The age group of 5–24 years was found to be most susceptible to swine 2009-H1N1 virus infection while the other age groups remained at comparatively lesser susceptibility. No specific pattern was seen in the age groups of the patients infected with seasonal influenza virus (Table 2). We observed that males were more susceptible to infection with pandemic swine 2009-H1N1 virus as compared to the female in the ratio of 1.641:1, while the ratio in case of the seasonal influenza viruses was 1.259:1 (suggestive of the exposure to infected areas).

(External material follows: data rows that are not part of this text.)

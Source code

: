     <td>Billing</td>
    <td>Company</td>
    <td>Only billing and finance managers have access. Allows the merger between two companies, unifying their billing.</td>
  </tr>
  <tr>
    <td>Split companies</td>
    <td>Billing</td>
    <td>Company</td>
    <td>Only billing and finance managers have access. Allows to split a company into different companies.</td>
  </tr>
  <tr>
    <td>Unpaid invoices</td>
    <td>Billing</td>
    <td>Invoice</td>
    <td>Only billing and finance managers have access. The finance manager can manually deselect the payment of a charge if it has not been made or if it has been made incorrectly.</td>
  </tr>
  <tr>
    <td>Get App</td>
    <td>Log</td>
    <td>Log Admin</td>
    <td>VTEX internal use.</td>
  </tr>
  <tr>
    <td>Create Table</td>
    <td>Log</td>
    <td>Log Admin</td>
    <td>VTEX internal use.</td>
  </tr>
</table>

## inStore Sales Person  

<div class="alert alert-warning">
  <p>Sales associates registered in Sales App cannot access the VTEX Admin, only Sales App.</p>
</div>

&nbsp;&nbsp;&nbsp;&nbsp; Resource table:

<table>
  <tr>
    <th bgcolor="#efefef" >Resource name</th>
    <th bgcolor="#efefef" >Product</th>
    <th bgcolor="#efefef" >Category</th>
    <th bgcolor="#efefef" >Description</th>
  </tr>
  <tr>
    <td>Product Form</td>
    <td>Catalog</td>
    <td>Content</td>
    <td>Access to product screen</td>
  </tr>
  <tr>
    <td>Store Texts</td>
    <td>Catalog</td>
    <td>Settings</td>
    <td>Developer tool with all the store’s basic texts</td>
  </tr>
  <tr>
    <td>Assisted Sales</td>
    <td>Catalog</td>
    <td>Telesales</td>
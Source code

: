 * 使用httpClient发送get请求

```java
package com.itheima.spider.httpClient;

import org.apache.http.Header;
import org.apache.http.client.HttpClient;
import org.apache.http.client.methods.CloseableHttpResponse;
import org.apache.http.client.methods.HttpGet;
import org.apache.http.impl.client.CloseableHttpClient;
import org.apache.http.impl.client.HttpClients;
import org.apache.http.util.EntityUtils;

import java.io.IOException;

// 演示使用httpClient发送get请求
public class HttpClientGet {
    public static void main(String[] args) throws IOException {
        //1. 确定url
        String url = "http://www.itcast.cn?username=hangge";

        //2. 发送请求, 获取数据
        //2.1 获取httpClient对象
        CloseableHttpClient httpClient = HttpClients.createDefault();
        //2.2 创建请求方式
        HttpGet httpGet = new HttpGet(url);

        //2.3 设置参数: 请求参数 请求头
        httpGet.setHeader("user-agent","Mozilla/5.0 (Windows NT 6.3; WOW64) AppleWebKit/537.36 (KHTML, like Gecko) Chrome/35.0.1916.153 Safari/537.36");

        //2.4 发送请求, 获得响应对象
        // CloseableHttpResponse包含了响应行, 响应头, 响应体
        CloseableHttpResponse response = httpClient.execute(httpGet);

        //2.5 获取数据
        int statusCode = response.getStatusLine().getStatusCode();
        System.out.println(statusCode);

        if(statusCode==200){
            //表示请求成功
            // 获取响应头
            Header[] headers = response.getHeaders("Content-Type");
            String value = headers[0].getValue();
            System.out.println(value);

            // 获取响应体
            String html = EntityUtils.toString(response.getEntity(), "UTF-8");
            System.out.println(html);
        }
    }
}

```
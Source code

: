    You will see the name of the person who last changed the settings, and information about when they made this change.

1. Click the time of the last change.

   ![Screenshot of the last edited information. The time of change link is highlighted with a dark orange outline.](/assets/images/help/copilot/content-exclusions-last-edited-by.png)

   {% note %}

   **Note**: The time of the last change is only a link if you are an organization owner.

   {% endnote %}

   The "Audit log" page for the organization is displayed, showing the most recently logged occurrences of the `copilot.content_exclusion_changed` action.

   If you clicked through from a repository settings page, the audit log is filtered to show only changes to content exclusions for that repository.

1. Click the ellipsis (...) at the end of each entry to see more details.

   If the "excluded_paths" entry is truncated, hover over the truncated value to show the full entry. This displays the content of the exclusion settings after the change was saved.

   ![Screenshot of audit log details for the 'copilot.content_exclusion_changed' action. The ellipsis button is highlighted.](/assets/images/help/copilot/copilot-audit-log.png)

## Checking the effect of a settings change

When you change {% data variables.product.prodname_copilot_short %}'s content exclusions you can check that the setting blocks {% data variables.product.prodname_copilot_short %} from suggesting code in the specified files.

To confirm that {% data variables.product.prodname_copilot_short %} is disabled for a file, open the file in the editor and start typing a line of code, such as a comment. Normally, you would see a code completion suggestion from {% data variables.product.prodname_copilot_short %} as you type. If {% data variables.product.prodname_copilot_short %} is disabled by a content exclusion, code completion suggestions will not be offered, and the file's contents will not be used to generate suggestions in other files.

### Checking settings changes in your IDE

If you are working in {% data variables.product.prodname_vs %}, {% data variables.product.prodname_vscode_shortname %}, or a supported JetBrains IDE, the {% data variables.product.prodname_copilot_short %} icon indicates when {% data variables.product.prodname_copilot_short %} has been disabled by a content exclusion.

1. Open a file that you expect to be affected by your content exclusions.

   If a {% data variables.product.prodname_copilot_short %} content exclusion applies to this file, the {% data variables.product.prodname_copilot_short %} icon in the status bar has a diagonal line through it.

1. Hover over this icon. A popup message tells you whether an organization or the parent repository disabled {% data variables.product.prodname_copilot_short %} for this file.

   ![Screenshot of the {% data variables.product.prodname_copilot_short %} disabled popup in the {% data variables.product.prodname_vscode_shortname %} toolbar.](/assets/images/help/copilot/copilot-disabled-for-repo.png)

Table 2 Age-wise distribution of the population found positive for S-OIV

Discussion

In this study, we demonstrate that the real-time RT-PCR assay, that specifically targets the hemagglutinin gene of the 2009-H1N1 influenza A virus, is more sensitive than the traditional RT-PCR assay. The primers and probes recommended by WHO is a reliable identification method used for the detection of the pandemic swine 2009-H1N1 virus in the clinical samples taken from the suspected patients. Unlike traditional RT-PCR, the real-time RT-PCR assay not only reduces the risk for contamination but also reduces turnaround time to 1–2 h. CT values of less than 25 showed a very high correlation with positive results obtained using the viral nucleic acid by the conventional PCR. Further, a Ct of less than 20 had a specificity that approached 100% for the swine 2009-H1N1 virus as well as seasonal influenza viruses. This indicates that the real-time RT-PCR assay can be used to reliably confirm the presence of influenza viruses in patients that test positive by traditional methods. In the current study, 48.40% of the samples tested positive by the real-time RT-PCR assay while the traditional PCR detected only 42.46% thereby showing the superior sensitivity of real-time RT-PCR assay. The analysis of the patients found positive for swine 2009-H1N1 and seasonal influenza A revealed that patients in 5–24 years age group were more vulnerable to pandemic swine 2009-H1N1 virus while the seasonal influenza virus showed no specific pattern. The probable reason for less infection in the elderly population could be cross preventive effect of the antibodies developed against the circulating seasonal influenza A viruses. This argues that the vaccination of the youngsters from 5 to 24 age groups against the pandemic virus is indeed urgent. Another important observation was that males as opposed to females were found to be more susceptible with a ratio of 1.641:1 and 1.259:1 for swine 2009-H1N1 and seasonal influenza viruses, respectively.

In conclusion, a rapid, sensitive and specific real time RT-PCR assay is described for the detection of pandemic swine 2009-H1N1 viruses. This assay can be very useful for rapid and early diagnosis of the suspected patients. In summary, we can show that the real-time RT-PCR assay is very sensitive and can provide a highly useful technique for pandemic testing.